**** Supplied material
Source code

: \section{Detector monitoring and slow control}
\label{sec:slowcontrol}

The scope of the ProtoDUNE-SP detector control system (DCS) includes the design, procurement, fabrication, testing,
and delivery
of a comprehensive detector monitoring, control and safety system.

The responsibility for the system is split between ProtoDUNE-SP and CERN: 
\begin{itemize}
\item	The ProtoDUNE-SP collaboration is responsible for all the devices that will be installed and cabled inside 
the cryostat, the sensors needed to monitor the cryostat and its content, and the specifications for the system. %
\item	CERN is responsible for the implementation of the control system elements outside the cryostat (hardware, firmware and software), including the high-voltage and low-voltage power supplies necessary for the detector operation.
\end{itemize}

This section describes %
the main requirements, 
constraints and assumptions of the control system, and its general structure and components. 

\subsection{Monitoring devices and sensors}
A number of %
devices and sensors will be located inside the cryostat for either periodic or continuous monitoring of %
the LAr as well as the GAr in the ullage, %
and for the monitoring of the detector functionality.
********
What you will do
All the lines of the material above must be given again exactly.

Result of the exercise
Source code

: \section{Detector monitoring and slow control}
\label{sec:slowcontrol}

The scope of the ProtoDUNE-SP detector control system (DCS) includes the design, procurement, fabrication, testing,
and delivery
of a comprehensive detector monitoring, control and safety system.

The responsibility for the system is split between ProtoDUNE-SP and CERN: 
\begin{itemize}
\item	The ProtoDUNE-SP collaboration is responsible for all the devices that will be installed and cabled inside 
the cryostat, the sensors needed to monitor the cryostat and its content, and the specifications for the system. %
\item	CERN is responsible for the implementation of the control system elements outside the cryostat (hardware, firmware and software), including the high-voltage and low-voltage power supplies necessary for the detector operation.
\end{itemize}

This section describes %
the main requirements, 
constraints and assumptions of the control system, and its general structure and components. 

\subsection{Monitoring devices and sensors}
A number of %
devices and sensors will be located inside the cryostat for either periodic or continuous monitoring of %
the LAr as well as the GAr in the ullage, %
and for the monitoring of the detector functionality.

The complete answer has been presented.